Work task =>
Find the string "případě" in the records. Copy each line that has it.

↓↓↓

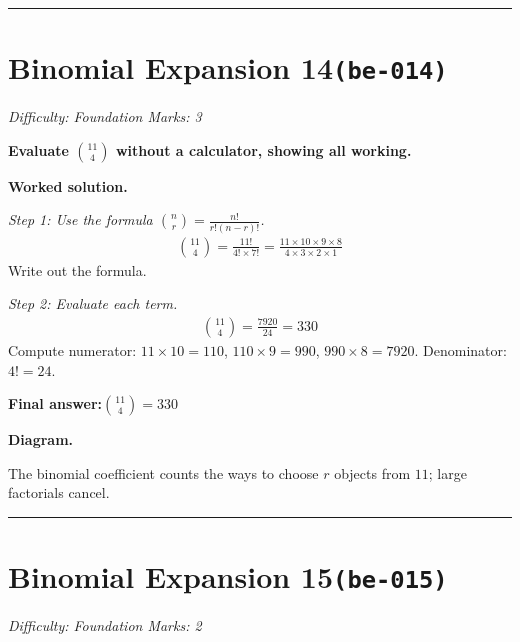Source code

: \documentclass[11pt]{article}
\newcommand{\question}[1]{\par\medskip\noindent\textbf{#1}\par}
\begin{document}
\medskip\hrule

\section*{Binomial Expansion 14\quad\small\texttt{(be-014)}}
\textit{Difficulty: Foundation \quad\textbar\quad Marks: 3}

\question{Evaluate \( \binom{11}{4} \) without a calculator, showing all working.}

\textbf{Worked solution.}

\textit{Step 1: Use the formula \(\binom{n}{r} = \frac{n!}{r!(n-r)!}\).}
\[\begin{gathered}
\binom{11}{4} = \frac{11!}{4! \times 7!} = \frac{11 \times 10 \times 9 \times 8}{4 \times 3 \times 2 \times 1}
\end{gathered}\]
Write out the formula.

\textit{Step 2: Evaluate each term.}
\[\begin{gathered}
\binom{11}{4} = \frac{7920}{24} = 330
\end{gathered}\]
Compute numerator: \(11 \times 10 = 110\), \(110 \times 9 = 990\), \(990 \times 8 = 7920\). Denominator: \(4! = 24\).

\begin{answerbox}
\textbf{Final answer:}\quad \(\displaystyle \binom{11}{4} = 330\)
\end{answerbox}
\textbf{Diagram.}

\begin{center}
\end{center}
\small The binomial coefficient counts the ways to choose $r$ objects from $11$; large factorials cancel.\normalsize

\medskip\hrule

\section*{Binomial Expansion 15\quad\small\texttt{(be-015)}}
\textit{Difficulty: Foundation \quad\textbar\quad Marks: 2}
\end{document}
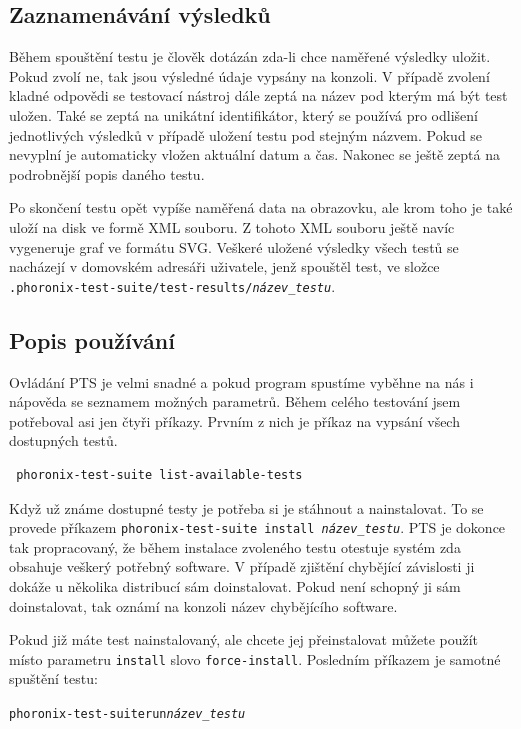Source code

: \subsection{Zaznamenávání výsledků}
Během spouštění testu je člověk dotázán zda-li chce naměřené výsledky uložit. Pokud zvolí ne, tak jsou výsledné údaje vypsány na konzoli. V případě zvolení kladné odpovědi se testovací nástroj dále zeptá na název pod kterým má být test uložen. Také se zeptá na unikátní identifikátor, který se používá pro odlišení jednotlivých výsledků v případě uložení testu pod stejným názvem. Pokud se nevyplní je automaticky vložen aktuální datum a čas. Nakonec se ještě zeptá na podrobnější popis daného testu.

Po skončení testu opět vypíše naměřená data na obrazovku, ale krom toho je také uloží na disk ve formě XML souboru. Z tohoto XML souboru ještě navíc vygeneruje graf ve formátu SVG. Veškeré uložené výsledky všech testů se nacházejí v domovském adresáři uživatele, jenž spouštěl test, ve složce \texttt{.phoronix-test-suite/test-results/\textit{název\_testu}}.

\subsection{Popis používání}
Ovládání PTS je velmi snadné a pokud program spustíme vyběhne na nás i nápověda se seznamem možných parametrů. Během celého testování jsem potřeboval asi jen čtyři příkazy. Prvním z nich je příkaz na vypsání všech dostupných testů.
\begin{verbatim}
 phoronix-test-suite list-available-tests
\end{verbatim}
Když už známe dostupné testy je potřeba si je stáhnout a nainstalovat. To se provede příkazem \texttt{phoronix-test-suite install \textit{název\_testu}}. PTS je dokonce tak propracovaný, že během instalace zvoleného testu otestuje systém zda obsahuje veškerý potřebný software. V případě zjištění chybějící závislosti ji dokáže u několika distribucí sám doinstalovat. Pokud není schopný ji sám doinstalovat, tak oznámí na konzoli název chybějícího software.

Pokud již máte test nainstalovaný, ale chcete jej přeinstalovat můžete použít místo parametru \texttt{install} slovo \texttt{force-install}. Posledním příkazem je samotné spuštění testu:
\begin{alltt}
 phoronix-test-suite run \emph{název\_testu}
\end{alltt}

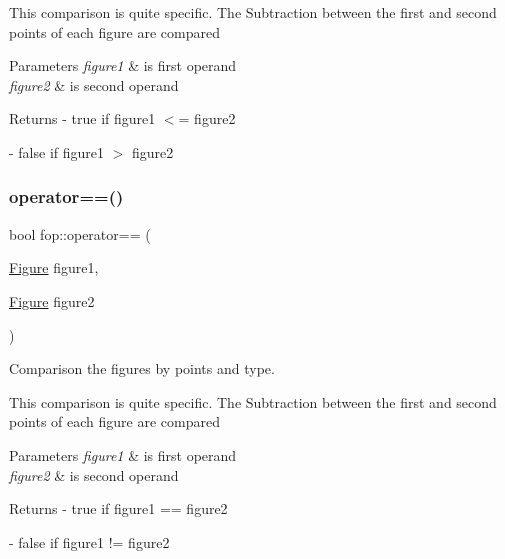 This comparison is quite specific. The Subtraction between the first and second points of each figure are compared 
\begin{DoxyParams}{Parameters}
{\em figure1} & is first operand \\
\hline
{\em figure2} & is second operand \\
\hline
\end{DoxyParams}
\begin{DoxyReturn}{Returns}
-\/ true if \textquotesingle{}figure1\textquotesingle{} $<$= \textquotesingle{}figure2\textquotesingle{} 

-\/ false if \textquotesingle{}figure1\textquotesingle{} $>$ \textquotesingle{}figure2\textquotesingle{} 
\end{DoxyReturn}
\mbox{\label{namespacefop_ad4c7032872695a09038ecc2d09fef5b8}} 
\subsubsection{\texorpdfstring{operator==()}{operator==()}}
{\footnotesize\ttfamily bool fop\+::operator== (\begin{DoxyParamCaption}\item[{\mbox{\hyperlink{classfop_1_1_figure}{Figure}}}]{figure1,  }\item[{\mbox{\hyperlink{classfop_1_1_figure}{Figure}}}]{figure2 }\end{DoxyParamCaption})}



Comparison the figures by points and type. 

This comparison is quite specific. The Subtraction between the first and second points of each figure are compared 
\begin{DoxyParams}{Parameters}
{\em figure1} & is first operand \\
\hline
{\em figure2} & is second operand \\
\hline
\end{DoxyParams}
\begin{DoxyReturn}{Returns}
-\/ true if \textquotesingle{}figure1\textquotesingle{} == \textquotesingle{}figure2\textquotesingle{} 

-\/ false if \textquotesingle{}figure1\textquotesingle{} != \textquotesingle{}figure2\textquotesingle{} 
\end{DoxyReturn}
\mbox{\label{namespacefop_a1e56aa53c205088fdeba5a4ff85b211f}} 
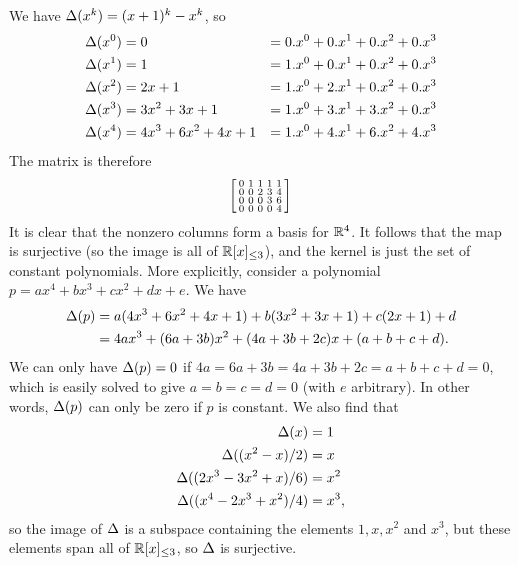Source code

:  We have $\Delta(x^k)=(x+1)^k-x^k$, so
 \begin{align*}
  \Delta(x^0) &= 0
           &= 0.x^0 + 0.x^1 + 0.x^2 + 0.x^3 \\
  \Delta(x^1) &= 1
           &= 1.x^0 + 0.x^1 + 0.x^2 + 0.x^3 \\
  \Delta(x^2) &= 2x+1
           &= 1.x^0 + 2.x^1 + 0.x^2 + 0.x^3 \\
  \Delta(x^3) &= 3x^2+3x+1
           &= 1.x^0 + 3.x^1 + 3.x^2 + 0.x^3 \\
  \Delta(x^4) &= 4x^3+6x^2+4x+1
           &= 1.x^0 + 4.x^1 + 6.x^2 + 4.x^3
 \end{align*}
 The matrix is therefore
 \[ \left[\begin{smallmatrix}
     0 & 1 & 1 & 1 & 1 \\
     0 & 0 & 2 & 3 & 4 \\
     0 & 0 & 0 & 3 & 6 \\
     0 & 0 & 0 & 0 & 4
    \end{smallmatrix}\right]
 \]
 It is clear that the nonzero columns form a basis for
 ${\mathbb{R}}^4$.  It follows that the map is surjective (so the
 image is all of ${\mathbb{R}}[x]_{\leq 3}$), and the kernel is just
 the set of constant polynomials.  More explicitly, consider
 a polynomial $p=ax^4+bx^3+cx^2+dx+e$.  We have
 \begin{align*}
   \Delta(p) &=
     a(4x^3+6x^2+4x+1)+ b(3x^2+3x+1) +
     c(2x+1) + d \\
    &= 4ax^3 + (6a+3b)x^2 + (4a+3b+2c)x + (a+b+c+d).
 \end{align*}
 We can only have $\Delta(p)=0$ if
 $4a=6a+3b=4a+3b+2c=a+b+c+d=0$, which is easily solved to
 give $a=b=c=d=0$ (with $e$ arbitrary).  In other words,
 $\Delta(p)$ can only be zero if $p$ is constant.  We also find
 that
 \begin{align*}
  \Delta(x) &= 1 \\
  \Delta((x^2-x)/2) &= x \\
  \Delta((2x^3-3x^2+x)/6) &= x^2 \\
  \Delta((x^4-2x^3+x^2)/4) &= x^3,
 \end{align*}
 so the image of $\Delta$ is a subspace containing the elements
 $1,x,x^2$ and $x^3$, but these elements span all of
 ${\mathbb{R}}[x]_{\leq 3}$, so $\Delta$ is surjective.
\EndDeferredSolution

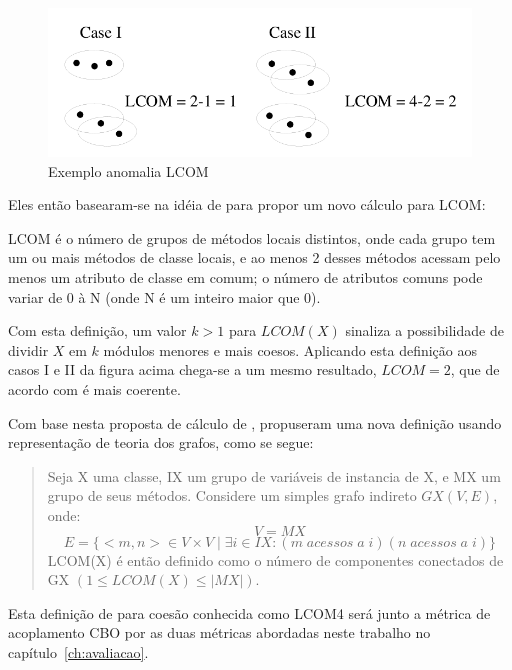 \begin{figure}[h]
\center
\includegraphics[scale=0.4]{imagens/exemplo-anomalia-lcom1-hitz-e-montazeri}
\caption{Exemplo anomalia LCOM \cite{measuringCouplingAndCohesion}}
\label{fig:exemplo-anomalia-lcom1}
\end{figure}

Eles então basearam-se na idéia de
 para propor um novo cálculo para
LCOM:

\begin{citacao}
LCOM é o número de grupos de métodos locais distintos, onde cada grupo tem um
ou mais métodos de classe locais, e ao menos 2 desses métodos acessam pelo
menos um atributo de classe em comum; o número de atributos comuns pode variar
de 0 à N (onde N é um inteiro maior que 0).
\cite{principalComponentAnalysisOfLCOM}
\end{citacao}

Com esta definição, um valor $k > 1$ para $LCOM(X)$ sinaliza a possibilidade de
dividir $X$ em $k$ módulos menores e mais coesos. Aplicando esta definição aos
casos I e II da figura acima chega-se a um mesmo resultado, $LCOM = 2$, que de
acordo com  é mais coerente.

Com base nesta proposta de cálculo de
,
 propuseram uma nova definição usando
representação de teoria dos grafos, como se segue:

\begin{quotation}
Seja X uma classe, IX um grupo de variáveis de instancia de X, e MX um grupo
de seus métodos. Considere um simples grafo indireto $GX(V, E)$, onde: $$V =
MX$$ $$E = \{<m, n> \in V \times V \mid \exists i \in IX: (m \; acessos \; a \;
i) (n \; acessos \; a \; i)\}$$ LCOM(X) é então definido como o número de componentes
conectados de GX $(1 \leq LCOM(X) \leq |MX|)$.
\end{quotation}

Esta definição de  para coesão
conhecida como LCOM4 será junto a métrica de acoplamento CBO por
 as duas métricas abordadas neste trabalho no
capítulo~\ref{ch:avaliacao}.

↑↑↑

Your solution =>
Během spouštění testu je člověk dotázán zda-li chce naměřené výsledky uložit. Pokud zvolí ne, tak jsou výsledné údaje vypsány na konzoli. V případě zvolení kladné odpovědi se testovací nástroj dále zeptá na název pod kterým má být test uložen. Také se zeptá na unikátní identifikátor, který se používá pro odlišení jednotlivých výsledků v případě uložení testu pod stejným názvem. Pokud se nevyplní je automaticky vložen aktuální datum a čas. Nakonec se ještě zeptá na podrobnější popis daného testu.
Když už známe dostupné testy je potřeba si je stáhnout a nainstalovat. To se provede příkazem \texttt{phoronix-test-suite install \textit{název\_testu}}. PTS je dokonce tak propracovaný, že během instalace zvoleného testu otestuje systém zda obsahuje veškerý potřebný software. V případě zjištění chybějící závislosti ji dokáže u několika distribucí sám doinstalovat. Pokud není schopný ji sám doinstalovat, tak oznámí na konzoli název chybějícího software.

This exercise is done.